__WORK INSTRUCTION__
Start at the first line of the material below and retype each line through the one containing "- Create the objects", exactly.

__MATERIAL FOR THE TASK__
..........

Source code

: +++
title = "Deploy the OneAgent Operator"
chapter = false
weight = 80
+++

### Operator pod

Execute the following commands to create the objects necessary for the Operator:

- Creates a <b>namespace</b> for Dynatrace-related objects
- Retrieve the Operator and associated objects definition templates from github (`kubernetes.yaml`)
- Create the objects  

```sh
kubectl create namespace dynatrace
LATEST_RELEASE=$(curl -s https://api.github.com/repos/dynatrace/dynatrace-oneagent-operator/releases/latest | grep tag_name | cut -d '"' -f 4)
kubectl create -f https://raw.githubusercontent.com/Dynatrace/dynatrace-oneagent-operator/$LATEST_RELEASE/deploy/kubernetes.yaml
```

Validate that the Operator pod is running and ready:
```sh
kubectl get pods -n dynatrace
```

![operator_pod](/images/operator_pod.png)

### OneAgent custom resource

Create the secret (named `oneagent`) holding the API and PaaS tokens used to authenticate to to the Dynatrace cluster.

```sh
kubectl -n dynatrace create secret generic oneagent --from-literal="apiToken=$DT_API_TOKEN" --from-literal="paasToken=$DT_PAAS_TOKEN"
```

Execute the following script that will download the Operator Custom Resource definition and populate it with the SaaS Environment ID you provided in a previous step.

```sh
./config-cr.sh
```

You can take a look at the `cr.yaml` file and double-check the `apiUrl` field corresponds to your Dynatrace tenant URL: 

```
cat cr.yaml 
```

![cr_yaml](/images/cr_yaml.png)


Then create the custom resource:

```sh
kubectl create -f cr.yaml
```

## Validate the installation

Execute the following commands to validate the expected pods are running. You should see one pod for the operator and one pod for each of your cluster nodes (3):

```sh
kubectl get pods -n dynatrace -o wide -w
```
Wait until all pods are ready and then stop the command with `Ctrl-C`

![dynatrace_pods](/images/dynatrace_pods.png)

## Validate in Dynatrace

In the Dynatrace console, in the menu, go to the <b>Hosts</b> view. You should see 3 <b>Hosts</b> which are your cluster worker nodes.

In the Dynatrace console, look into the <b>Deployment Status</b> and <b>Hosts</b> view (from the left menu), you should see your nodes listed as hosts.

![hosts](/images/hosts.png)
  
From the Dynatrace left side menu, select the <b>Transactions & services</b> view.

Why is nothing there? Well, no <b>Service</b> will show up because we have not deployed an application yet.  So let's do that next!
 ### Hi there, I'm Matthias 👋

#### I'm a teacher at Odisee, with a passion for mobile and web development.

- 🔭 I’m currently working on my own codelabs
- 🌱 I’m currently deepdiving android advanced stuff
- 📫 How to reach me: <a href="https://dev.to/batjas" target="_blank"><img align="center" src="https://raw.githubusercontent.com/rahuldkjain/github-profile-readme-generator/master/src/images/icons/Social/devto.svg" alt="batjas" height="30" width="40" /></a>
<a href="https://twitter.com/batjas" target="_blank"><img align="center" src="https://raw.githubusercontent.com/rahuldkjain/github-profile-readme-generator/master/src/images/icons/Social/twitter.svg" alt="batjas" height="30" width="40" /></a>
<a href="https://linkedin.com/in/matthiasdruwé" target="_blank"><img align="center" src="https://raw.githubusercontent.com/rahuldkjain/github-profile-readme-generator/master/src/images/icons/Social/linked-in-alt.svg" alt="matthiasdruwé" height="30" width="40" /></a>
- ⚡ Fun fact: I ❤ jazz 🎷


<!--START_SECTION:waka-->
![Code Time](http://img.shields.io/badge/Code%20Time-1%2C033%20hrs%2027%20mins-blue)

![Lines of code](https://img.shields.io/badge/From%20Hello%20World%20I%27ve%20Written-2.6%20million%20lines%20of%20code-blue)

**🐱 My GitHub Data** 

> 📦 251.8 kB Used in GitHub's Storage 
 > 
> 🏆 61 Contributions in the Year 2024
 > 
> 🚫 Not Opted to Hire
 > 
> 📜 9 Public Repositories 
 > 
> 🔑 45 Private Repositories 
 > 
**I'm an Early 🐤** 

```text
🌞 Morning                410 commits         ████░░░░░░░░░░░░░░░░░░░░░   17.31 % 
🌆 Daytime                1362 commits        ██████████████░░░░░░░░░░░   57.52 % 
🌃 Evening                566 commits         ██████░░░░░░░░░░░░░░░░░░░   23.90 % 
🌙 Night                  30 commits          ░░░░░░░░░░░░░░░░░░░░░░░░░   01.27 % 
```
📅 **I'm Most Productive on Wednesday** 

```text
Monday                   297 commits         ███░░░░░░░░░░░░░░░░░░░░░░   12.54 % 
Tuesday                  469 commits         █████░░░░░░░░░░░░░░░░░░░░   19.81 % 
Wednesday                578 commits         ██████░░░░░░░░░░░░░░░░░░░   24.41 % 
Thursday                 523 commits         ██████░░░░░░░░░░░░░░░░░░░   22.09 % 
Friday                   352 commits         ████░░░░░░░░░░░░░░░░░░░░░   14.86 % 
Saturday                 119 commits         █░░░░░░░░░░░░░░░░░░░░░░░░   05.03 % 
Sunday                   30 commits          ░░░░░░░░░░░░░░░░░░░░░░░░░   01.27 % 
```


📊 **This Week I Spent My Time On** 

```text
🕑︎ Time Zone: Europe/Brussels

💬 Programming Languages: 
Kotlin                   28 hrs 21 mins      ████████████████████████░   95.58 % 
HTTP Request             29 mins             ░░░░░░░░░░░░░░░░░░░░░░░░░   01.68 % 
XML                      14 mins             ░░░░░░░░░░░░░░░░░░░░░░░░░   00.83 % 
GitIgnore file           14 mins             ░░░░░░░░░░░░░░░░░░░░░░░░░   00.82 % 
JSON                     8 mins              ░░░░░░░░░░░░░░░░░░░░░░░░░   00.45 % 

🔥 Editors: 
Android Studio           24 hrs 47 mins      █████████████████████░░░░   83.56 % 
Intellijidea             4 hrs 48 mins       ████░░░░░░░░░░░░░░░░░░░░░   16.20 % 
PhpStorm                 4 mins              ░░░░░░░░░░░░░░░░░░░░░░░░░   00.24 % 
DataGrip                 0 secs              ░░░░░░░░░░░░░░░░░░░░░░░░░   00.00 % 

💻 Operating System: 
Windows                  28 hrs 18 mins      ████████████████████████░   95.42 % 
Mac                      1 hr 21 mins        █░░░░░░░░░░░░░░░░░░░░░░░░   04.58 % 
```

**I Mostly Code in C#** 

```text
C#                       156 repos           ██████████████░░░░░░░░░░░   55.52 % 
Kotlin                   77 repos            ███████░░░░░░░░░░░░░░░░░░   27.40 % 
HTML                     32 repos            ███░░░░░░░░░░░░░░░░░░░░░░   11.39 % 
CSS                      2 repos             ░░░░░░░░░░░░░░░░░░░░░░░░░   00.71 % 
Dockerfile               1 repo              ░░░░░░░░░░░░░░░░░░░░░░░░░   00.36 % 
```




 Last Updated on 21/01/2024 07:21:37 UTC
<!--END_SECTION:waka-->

..........

__OUTPUT OF THE EXERCISE__
Source code

: +++
title = "Deploy the OneAgent Operator"
chapter = false
weight = 80
+++

### Operator pod

Execute the following commands to create the objects necessary for the Operator:

- Creates a <b>namespace</b> for Dynatrace-related objects
- Retrieve the Operator and associated objects definition templates from github (`kubernetes.yaml`)
- Create the objects  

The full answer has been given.